Answer with a number only: how many lines of the entries below contain the word "different"?

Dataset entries

● ● ●

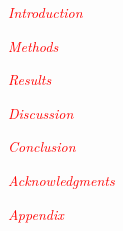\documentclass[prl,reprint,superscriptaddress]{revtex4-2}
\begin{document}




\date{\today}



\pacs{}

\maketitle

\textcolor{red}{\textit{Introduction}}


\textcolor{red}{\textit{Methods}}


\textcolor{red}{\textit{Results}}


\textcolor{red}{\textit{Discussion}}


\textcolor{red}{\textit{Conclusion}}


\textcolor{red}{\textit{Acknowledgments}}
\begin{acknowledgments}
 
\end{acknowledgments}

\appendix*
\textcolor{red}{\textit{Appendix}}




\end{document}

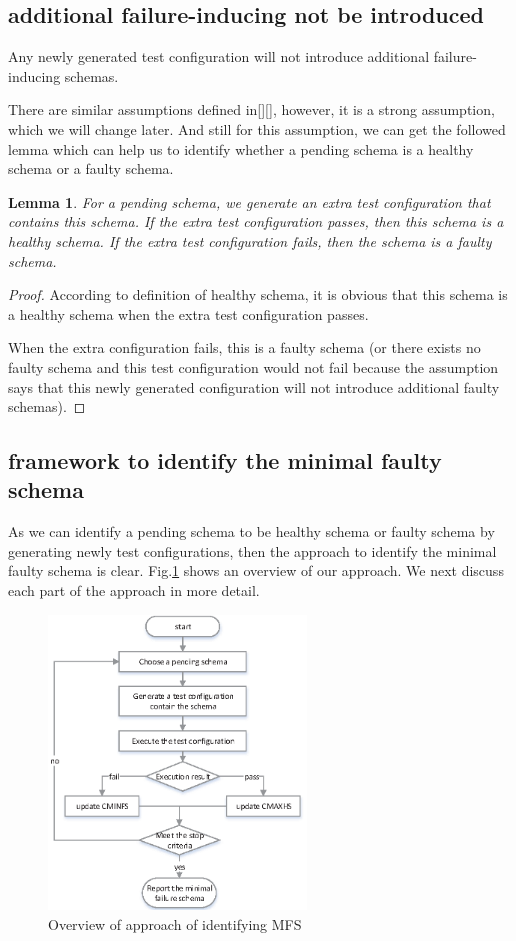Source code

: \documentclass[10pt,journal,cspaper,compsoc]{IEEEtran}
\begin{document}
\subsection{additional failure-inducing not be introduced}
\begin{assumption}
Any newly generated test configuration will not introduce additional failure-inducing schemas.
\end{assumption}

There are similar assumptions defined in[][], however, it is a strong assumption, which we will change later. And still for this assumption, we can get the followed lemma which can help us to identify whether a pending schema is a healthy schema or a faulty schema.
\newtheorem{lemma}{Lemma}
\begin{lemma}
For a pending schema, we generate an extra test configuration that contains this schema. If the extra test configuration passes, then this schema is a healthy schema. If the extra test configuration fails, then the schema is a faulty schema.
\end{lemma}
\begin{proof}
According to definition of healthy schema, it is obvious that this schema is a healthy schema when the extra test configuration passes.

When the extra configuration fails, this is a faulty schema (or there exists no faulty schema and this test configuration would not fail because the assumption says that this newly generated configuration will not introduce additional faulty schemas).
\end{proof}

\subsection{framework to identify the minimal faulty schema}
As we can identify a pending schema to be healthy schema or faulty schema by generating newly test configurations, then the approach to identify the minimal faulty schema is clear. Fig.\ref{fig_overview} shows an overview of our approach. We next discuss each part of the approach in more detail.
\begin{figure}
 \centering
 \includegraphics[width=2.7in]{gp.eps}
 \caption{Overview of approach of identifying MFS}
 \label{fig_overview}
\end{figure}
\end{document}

● ● ●

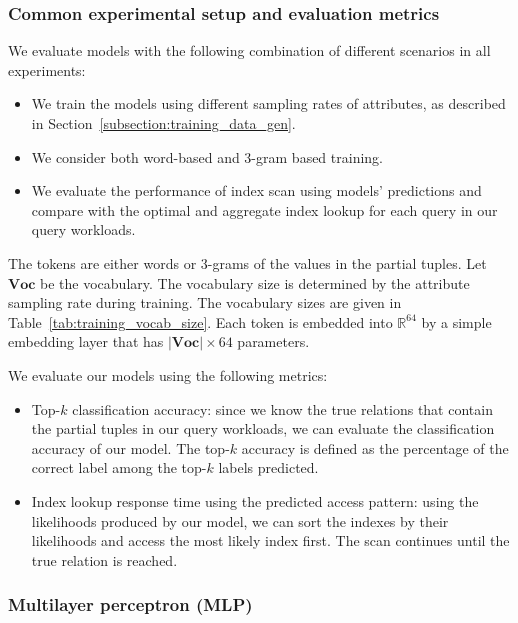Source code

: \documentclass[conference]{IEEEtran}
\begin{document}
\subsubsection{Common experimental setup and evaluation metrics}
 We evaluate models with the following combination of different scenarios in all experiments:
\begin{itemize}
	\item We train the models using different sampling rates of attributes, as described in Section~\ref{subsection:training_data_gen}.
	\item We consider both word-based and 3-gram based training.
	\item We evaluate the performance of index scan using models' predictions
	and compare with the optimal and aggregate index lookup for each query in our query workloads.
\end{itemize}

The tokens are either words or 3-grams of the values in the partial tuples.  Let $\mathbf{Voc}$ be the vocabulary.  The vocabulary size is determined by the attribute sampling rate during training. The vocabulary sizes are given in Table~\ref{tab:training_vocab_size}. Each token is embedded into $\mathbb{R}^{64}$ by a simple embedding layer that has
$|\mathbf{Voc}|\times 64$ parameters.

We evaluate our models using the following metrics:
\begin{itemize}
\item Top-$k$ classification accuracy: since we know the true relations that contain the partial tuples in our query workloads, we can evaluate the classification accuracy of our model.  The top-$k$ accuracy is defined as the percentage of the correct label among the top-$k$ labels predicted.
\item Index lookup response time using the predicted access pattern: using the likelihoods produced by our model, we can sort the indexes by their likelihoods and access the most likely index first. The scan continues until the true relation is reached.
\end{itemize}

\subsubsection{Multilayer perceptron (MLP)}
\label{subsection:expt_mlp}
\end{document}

● ● ●

__SOLUTION BELOW__. 2